• _Input for this task_
BEGIN

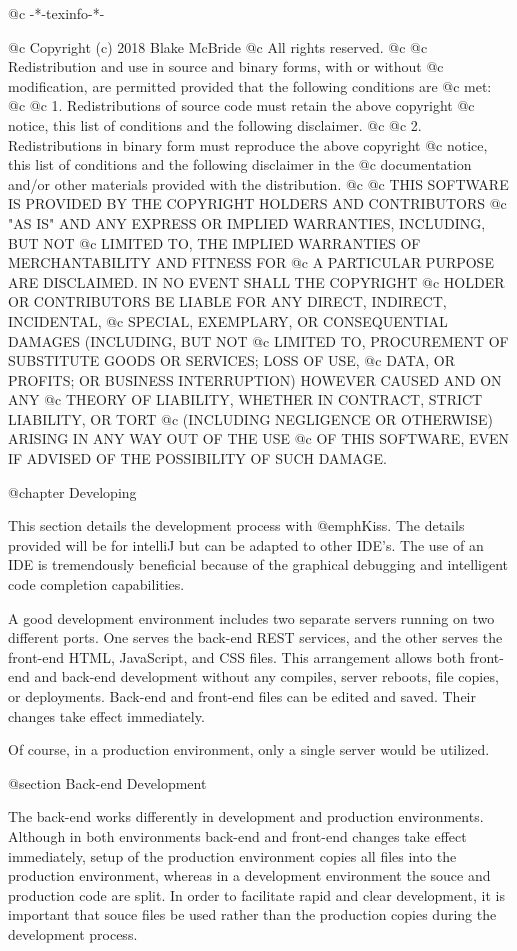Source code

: @c -*-texinfo-*-

@c  Copyright (c) 2018 Blake McBride
@c  All rights reserved.
@c
@c  Redistribution and use in source and binary forms, with or without
@c  modification, are permitted provided that the following conditions are
@c  met:
@c
@c  1. Redistributions of source code must retain the above copyright
@c  notice, this list of conditions and the following disclaimer.
@c
@c  2. Redistributions in binary form must reproduce the above copyright
@c  notice, this list of conditions and the following disclaimer in the
@c  documentation and/or other materials provided with the distribution.
@c
@c  THIS SOFTWARE IS PROVIDED BY THE COPYRIGHT HOLDERS AND CONTRIBUTORS
@c  "AS IS" AND ANY EXPRESS OR IMPLIED WARRANTIES, INCLUDING, BUT NOT
@c  LIMITED TO, THE IMPLIED WARRANTIES OF MERCHANTABILITY AND FITNESS FOR
@c  A PARTICULAR PURPOSE ARE DISCLAIMED. IN NO EVENT SHALL THE COPYRIGHT
@c  HOLDER OR CONTRIBUTORS BE LIABLE FOR ANY DIRECT, INDIRECT, INCIDENTAL,
@c  SPECIAL, EXEMPLARY, OR CONSEQUENTIAL DAMAGES (INCLUDING, BUT NOT
@c  LIMITED TO, PROCUREMENT OF SUBSTITUTE GOODS OR SERVICES; LOSS OF USE,
@c  DATA, OR PROFITS; OR BUSINESS INTERRUPTION) HOWEVER CAUSED AND ON ANY
@c  THEORY OF LIABILITY, WHETHER IN CONTRACT, STRICT LIABILITY, OR TORT
@c  (INCLUDING NEGLIGENCE OR OTHERWISE) ARISING IN ANY WAY OUT OF THE USE
@c  OF THIS SOFTWARE, EVEN IF ADVISED OF THE POSSIBILITY OF SUCH DAMAGE.


@chapter Developing

This section details the development process with @emph{Kiss}.  The
details provided will be for intelliJ but can be adapted to other
IDE's.  The use of an IDE is tremendously beneficial because of the
graphical debugging and intelligent code completion capabilities.

A good development environment includes two separate servers running
on two different ports.  One serves the back-end REST services, and
the other serves the front-end HTML, JavaScript, and CSS files.  This
arrangement allows both front-end and back-end development without any
compiles, server reboots, file copies, or deployments.  Back-end and
front-end files can be edited and saved.  Their changes take effect
immediately.

Of course, in a production environment, only a single server would be
utilized.

@section Back-end Development

The back-end works differently in development and production
environments.  Although in both environments back-end and front-end
changes take effect immediately, setup of the production environment
copies all files into the production environment, whereas in a
development environment the souce and production code are split.  In
order to facilitate rapid and clear development, it is important that
souce files be used rather than the production copies during the
development process.

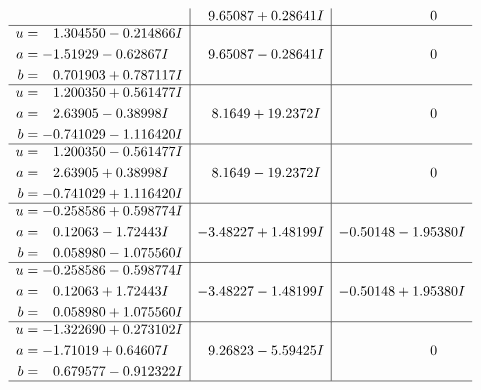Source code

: \documentclass[1p]{elsarticle_modified}
\theoremstyle{definition}
\begin{document}
$$\begin{array}{c|c|c}
 & \phantom{-}9.65087 + 0.28641 I & \phantom{-0.000000 } 0 \\ \hline\begin{aligned}
u &= \phantom{-}1.304550 - 0.214866 I \\
a &= -1.51929 - 0.62867 I \\
b &= \phantom{-}0.701903 + 0.787117 I\end{aligned}
 & \phantom{-}9.65087 - 0.28641 I & \phantom{-0.000000 } 0 \\ \hline\begin{aligned}
u &= \phantom{-}1.200350 + 0.561477 I \\
a &= \phantom{-}2.63905 - 0.38998 I \\
b &= -0.741029 - 1.116420 I\end{aligned}
 & \phantom{-}8.1649 + 19.2372 I & \phantom{-0.000000 } 0 \\ \hline\begin{aligned}
u &= \phantom{-}1.200350 - 0.561477 I \\
a &= \phantom{-}2.63905 + 0.38998 I \\
b &= -0.741029 + 1.116420 I\end{aligned}
 & \phantom{-}8.1649 - 19.2372 I & \phantom{-0.000000 } 0 \\ \hline\begin{aligned}
u &= -0.258586 + 0.598774 I \\
a &= \phantom{-}0.12063 - 1.72443 I \\
b &= \phantom{-}0.058980 - 1.075560 I\end{aligned}
 & -3.48227 + 1.48199 I & -0.50148 - 1.95380 I \\ \hline\begin{aligned}
u &= -0.258586 - 0.598774 I \\
a &= \phantom{-}0.12063 + 1.72443 I \\
b &= \phantom{-}0.058980 + 1.075560 I\end{aligned}
 & -3.48227 - 1.48199 I & -0.50148 + 1.95380 I \\ \hline\begin{aligned}
u &= -1.322690 + 0.273102 I \\
a &= -1.71019 + 0.64607 I \\
b &= \phantom{-}0.679577 - 0.912322 I\end{aligned}
 & \phantom{-}9.26823 - 5.59425 I & \phantom{-0.000000 } 0\\
 \hline 
 \end{array}$$\newpage$$\begin{array}{c|c|c}  

\end{array}$$
\end{document}
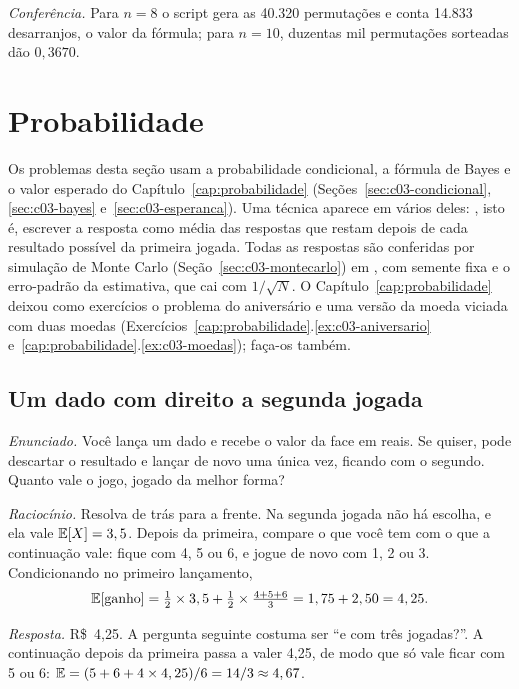 \emph{Conferência.} Para $n = 8$ o script gera as 40.320 permutações e conta 14.833 desarranjos, o valor da fórmula; para $n = 10$, duzentas mil permutações sorteadas dão $0,3670$.

\section{Probabilidade}
\label{sec:c16-probabilidade}

Os problemas desta seção usam a probabilidade condicional, a fórmula de Bayes e o valor esperado do Capítulo~\ref{cap:probabilidade} (Seções~\ref{sec:c03-condicional}, \ref{sec:c03-bayes} e~\ref{sec:c03-esperanca}). Uma técnica aparece em vários deles: , isto é, escrever a resposta como média das respostas que restam depois de cada resultado possível da primeira jogada. Todas as respostas são conferidas por simulação de Monte Carlo (Seção~\ref{sec:c03-montecarlo}) em , com semente fixa e o erro-padrão da estimativa, que cai com $1/\sqrt{N}$. O Capítulo~\ref{cap:probabilidade} deixou como exercícios o problema do aniversário e uma versão da moeda viciada com duas moedas (Exercícios~\ref{cap:probabilidade}.\ref{ex:c03-aniversario} e~\ref{cap:probabilidade}.\ref{ex:c03-moedas}); faça-os também.

\subsection{Um dado com direito a segunda jogada}

\emph{Enunciado.} Você lança um dado e recebe o valor da face em reais. Se quiser, pode descartar o resultado e lançar de novo uma única vez, ficando com o segundo. Quanto vale o jogo, jogado da melhor forma?

\emph{Raciocínio.} Resolva de trás para a frente. Na segunda jogada não há escolha, e ela vale $\operatorname{\mathbb{E}}[X] = 3,5$. Depois da primeira, compare o que você tem com o que a continuação vale: fique com 4, 5 ou 6, e jogue de novo com 1, 2 ou 3. Condicionando no primeiro lançamento,
\begin{equation*}
  \operatorname{\mathbb{E}}[\text{ganho}] = \tfrac{1}{2} \times 3,5 + \tfrac{1}{2} \times \tfrac{4 + 5 + 6}{3} = 1,75 + 2,50 = 4,25 .
\end{equation*}

\emph{Resposta.} R\$~4,25. A pergunta seguinte costuma ser ``e com três jogadas?''. A continuação depois da primeira passa a valer 4,25, de modo que só vale ficar com 5 ou 6: $\operatorname{\mathbb{E}} = (5 + 6 + 4 \times 4,25)/6 = 14/3 \approx 4,67$.

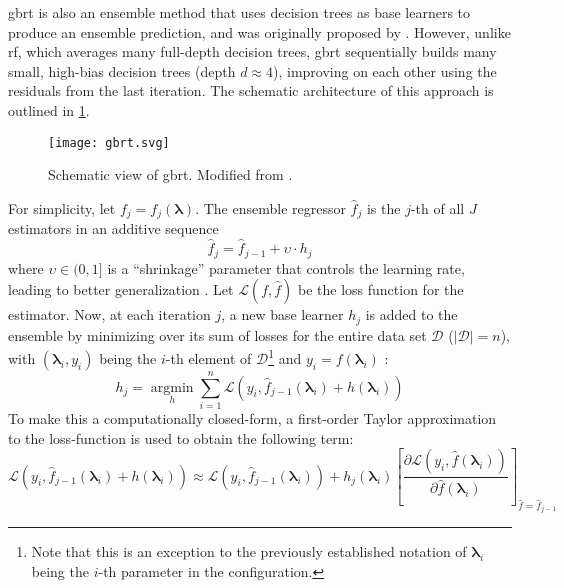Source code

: \gls{gbrt} is also an ensemble method that uses decision trees as base learners to produce an ensemble prediction, and was originally proposed by \citet{friedman2001greedy}. However, unlike \gls{rf}, which averages many full-depth decision trees, \gls{gbrt} sequentially builds many small, high-bias decision trees (depth $d \approx 4$), improving on each other using the residuals from the last iteration. The schematic architecture of this approach is outlined in \cref{fig:gbrt}.
\begin{figure}
	\centering
	\texttt{[image: gbrt.svg]}
	\caption[Schematic view of \gls{gbrt}]{Schematic view of \gls{gbrt}. Modified from \citet{deng2021ensemble}.}
	\label{fig:gbrt}
\end{figure}
For simplicity, let $f_j = f_j(\mathbf{\lambda})$. The ensemble regressor $\hat{f}_j$ is the $j$-th of all $J$ estimators in an additive sequence 
\begin{equation}
	\label{eq:add-gbrt}
	\hat{f}_j = \hat{f}_{j-1} + \upsilon \cdot h_j
\end{equation}
where $\upsilon \in (0,1]$ is a \enquote{shrinkage} parameter that controls the learning rate, leading to better generalization \cite{friedman2002stochastic}.
Let $\mathcal{L}(f,\hat{f})$ be the loss function for the estimator. Now, at each iteration $j$, a new base learner $h_j$ is added to the ensemble by minimizing over its sum of losses for the entire data set $\mathcal{D}$ ($|\mathcal{D}| = n$), with $(\mathbf{\lambda}_i, y_i)$ being the $i$-th element of $\mathcal{D}$\footnote{Note that this is an exception to the previously established notation of $\mathbf{\lambda}_i$ being the $i$-th parameter in the configuration.} and $y_i = f(\mathbf{\lambda}_i)$ \cite{friedman2001greedy}:
\begin{equation}
	\label{eq:gbrt-tree}
	h_j = \operatorname*{argmin}_{h} \sum_{i=1}^{n} \mathcal{L}(y_i, \hat{f}_{j-1}(\mathbf{\lambda}_i) + h(\mathbf{\lambda}_i))
\end{equation}
To make this a computationally closed-form, a first-order Taylor approximation to the loss-function is used to obtain the following term:
\begin{equation}
	\mathcal{L}(y_i, \hat{f}_{j-1}(\mathbf{\lambda}_i) + h(\mathbf{\lambda}_i)) \approx \mathcal{L}(y_i, \hat{f}_{j-1}(\mathbf{\lambda}_i)) + h_j(\mathbf{\lambda}_i) \left[ \frac{\partial\mathcal{L}(y_i, \hat{f}(\mathbf{\lambda}_i))}{\partial \hat{f}(\mathbf{\lambda}_i)} \right]_{\hat{f}=\hat{f}_{j-1}}
\end{equation}
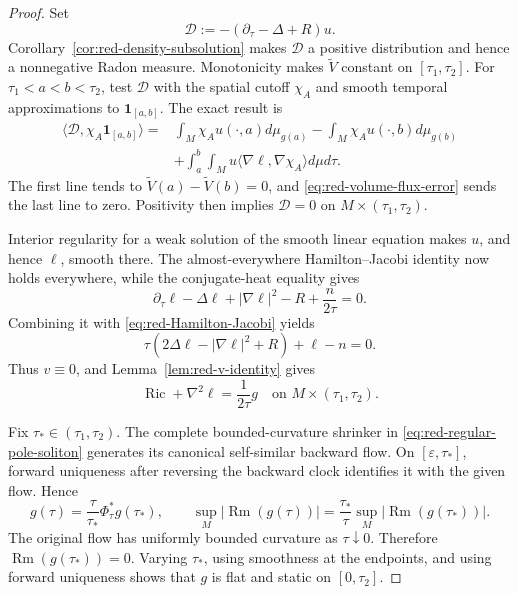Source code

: \documentclass[10pt]{coll-l}
\theoremstyle{definition}
\theoremstyle{remark}
\numberwithin{section}{chapter}
\numberwithin{equation}{chapter}
\newcommand{\Ric}{\operatorname{Ric}}
\newcommand{\Rm}{\operatorname{Rm}}
\begin{document}
\begin{proof}
Set
\begin{equation}
                 \mathcal D
       :=-(\partial_\tau-\Delta+R)u.                    \label{eq:red-defect-measure}
\end{equation}
Corollary~\ref{cor:red-density-subsolution} makes $\mathcal D$ a positive
distribution and hence a nonnegative Radon measure.  Monotonicity makes
$\widetilde V$ constant on $[\tau_1,\tau_2]$.  For
$\tau_1<a<b<\tau_2$, test $\mathcal D$ with the spatial cutoff $\chi_A$ and
smooth temporal approximations to $\mathbf1_{[a,b]}$.  The exact result is
\begin{align}
 \langle\mathcal D,\chi_A\mathbf1_{[a,b]}\rangle
={}&\int_M\chi_Au(\cdot,a)d\mu_{g(a)}
   -\int_M\chi_Au(\cdot,b)d\mu_{g(b)}                  \label{eq:red-defect-cutoff}\\
 &+\int_a^b\!\!\int_M
     u\langle\nabla\ell,\nabla\chi_A\rangle d\mu d\tau.\nonumber
\end{align}
The first line tends to
$\widetilde V(a)-\widetilde V(b)=0$, and
\eqref{eq:red-volume-flux-error} sends the last line to zero.  Positivity
then implies $\mathcal D=0$ on
$M\times(\tau_1,\tau_2)$.

Interior regularity for a weak solution of the smooth linear equation makes
$u$, and hence $\ell$, smooth there.  The almost-everywhere Hamilton--Jacobi
identity now holds everywhere, while the conjugate-heat equality gives
\begin{equation}
 \partial_\tau\ell-\Delta\ell+|\nabla\ell|^2-R
                    +\frac n{2\tau}=0.                 \label{eq:red-ell-conjugate-equality}
\end{equation}
Combining it with \eqref{eq:red-Hamilton-Jacobi} yields
\begin{equation}
 \tau(2\Delta\ell-|\nabla\ell|^2+R)+\ell-n=0.          \label{eq:red-v-zero-bracket}
\end{equation}
Thus $v\equiv0$, and Lemma~\ref{lem:red-v-identity} gives
\begin{equation}
                   \Ric+\nabla^2\ell=\frac1{2\tau}g
       \quad\text{on }M\times(\tau_1,\tau_2).           \label{eq:red-regular-pole-soliton}
\end{equation}

Fix $\tau_*\in(\tau_1,\tau_2)$.  The complete bounded-curvature shrinker
in \eqref{eq:red-regular-pole-soliton} generates its canonical self-similar
backward flow.  On $[\varepsilon,\tau_*]$, forward uniqueness after reversing
the backward clock identifies it with the given flow.  Hence
\begin{equation}
 g(\tau)=\frac\tau{\tau_*}\Phi_\tau^*g(\tau_*),
 \qquad
 \sup_M|\Rm(g(\tau))|
  =\frac{\tau_*}{\tau}\sup_M|\Rm(g(\tau_*))|.           \label{eq:red-regular-pole-scaling}
\end{equation}
The original flow has uniformly bounded curvature as $\tau\downarrow0$.
Therefore $\Rm(g(\tau_*))=0$.  Varying $\tau_*$, using smoothness at the
endpoints, and using forward uniqueness shows that $g$ is flat and static on
$[0,\tau_2]$.


\end{proof}
\end{document}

END

• _Problem to work on_
Produce an exact transcription of the lines from the one containing "The original flow" through the end of the records, both included, and no other lines.

• _Exercise output_
The original flow has uniformly bounded curvature as $\tau\downarrow0$.
Therefore $\Rm(g(\tau_*))=0$.  Varying $\tau_*$, using smoothness at the
endpoints, and using forward uniqueness shows that $g$ is flat and static on
$[0,\tau_2]$.


\end{proof}
\end{document}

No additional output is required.